@jwetzel1492 - How many motors are in your cc engine? I see the one.
Originally that engine (an early 2000s rs-3) only had a single powered truck. But I’ve collected a lot of spare parts, so it now has two powered trucks.
Now, with some conventional locos I’ve modified to have dual powered trucks, I’ve been able to get better low speed performance and torque by running the 2 can motors in series. But I haven’t been able to get that to work when they’re hooked up to one of these PWM motor controllers. If they’re in series, only one of them will turn. So I have to run them in parallel.

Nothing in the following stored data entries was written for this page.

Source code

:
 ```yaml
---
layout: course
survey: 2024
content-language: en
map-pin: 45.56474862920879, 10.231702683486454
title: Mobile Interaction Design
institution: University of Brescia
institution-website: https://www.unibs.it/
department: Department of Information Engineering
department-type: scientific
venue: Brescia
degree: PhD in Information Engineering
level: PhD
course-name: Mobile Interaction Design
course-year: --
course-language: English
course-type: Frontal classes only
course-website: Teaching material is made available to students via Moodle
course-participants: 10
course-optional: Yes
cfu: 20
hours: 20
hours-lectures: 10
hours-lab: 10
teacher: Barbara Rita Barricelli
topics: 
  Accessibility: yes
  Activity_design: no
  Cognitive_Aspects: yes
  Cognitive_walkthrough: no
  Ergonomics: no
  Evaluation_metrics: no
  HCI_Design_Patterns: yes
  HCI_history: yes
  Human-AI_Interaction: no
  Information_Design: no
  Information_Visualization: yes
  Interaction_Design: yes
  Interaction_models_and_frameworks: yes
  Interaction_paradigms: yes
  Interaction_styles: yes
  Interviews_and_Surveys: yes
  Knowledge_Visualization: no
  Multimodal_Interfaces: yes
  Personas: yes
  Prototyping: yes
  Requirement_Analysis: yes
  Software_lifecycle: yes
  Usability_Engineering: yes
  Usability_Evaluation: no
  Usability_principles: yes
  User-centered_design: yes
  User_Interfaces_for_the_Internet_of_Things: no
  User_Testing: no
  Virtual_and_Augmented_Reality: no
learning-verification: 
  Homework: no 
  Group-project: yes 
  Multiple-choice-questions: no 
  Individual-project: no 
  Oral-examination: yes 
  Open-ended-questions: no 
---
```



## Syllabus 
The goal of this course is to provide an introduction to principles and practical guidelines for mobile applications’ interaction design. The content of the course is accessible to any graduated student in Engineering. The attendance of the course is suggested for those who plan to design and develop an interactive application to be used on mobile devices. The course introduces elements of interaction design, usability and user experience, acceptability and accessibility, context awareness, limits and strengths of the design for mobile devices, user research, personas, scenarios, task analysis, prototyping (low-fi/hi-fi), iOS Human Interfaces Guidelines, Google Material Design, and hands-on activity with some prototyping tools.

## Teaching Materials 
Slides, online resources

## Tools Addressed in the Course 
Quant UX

@jwetzel1492 - For your speed control, did you add any acceleration limit? That is to say, if you chose 45 mph right off the bat, did you target "45 mph" on the motors immediately (via PID)? I know MTH has a constant acceleration limit but I was thinking of something more meaningful that would simulate less acceleration at low speeds. (ds/dt = f(s)) instead of (ds/dt = c) or even (ds/dt = f(t)); Unfortunately, my desired customizable f(s) doesn't have a closed form integral solution unless I can come up with something along the lines of (ds/dt = 1/f(s)) so that (f(s)ds = dt).
@A. Wells - In my code, there are 2 systems before we get to actually controlling the motor speed:
1. Control Model
2. PID Controller
Control Model Inputs:
Control Model Outputs:
- Engine RPMs (which is used by my sound algorithm)
- Desired Wheel RPMs
- Smoke percentage
- Desired Wheel RPMs
- Measured Wheel RPMs
- Speed value that is sent to the motor driver
I've implemented a couple different "Control Models". The simplest is the ToyControlModel. It only uses the Throttle and Reverser, and the Engine RPMs and DesiredWheelRPMs are just linear with respect to Throttle. It's just like using a conventional transformer. (Except that it goes through the PID controller too, so there's speed control, and the PID takes care of the non-linearity of the motor driver and can motors.) The PID does smooth out the acceleration, but it can still make pretty quick changes in speed.
But I've also implemented a SimulatorControlModel. While I've never driven a real locomotive, I have some experience with Train Simulator, and a background in physics. So the SimulatorControlModel tries to model some of the hardware inside a real locomotive, as well as some of the physics. So it's modeling:
- Rate for the prime mover to spin up
- reverser and how much power the traction motors can deliver
- rolling resistance
- air resistance
- how much smoke should be generated for a given engine rpm
I'm learning as I go and I'm sure some of my equations aren't perfect, but I'm trying to get it to generally behave like a real train.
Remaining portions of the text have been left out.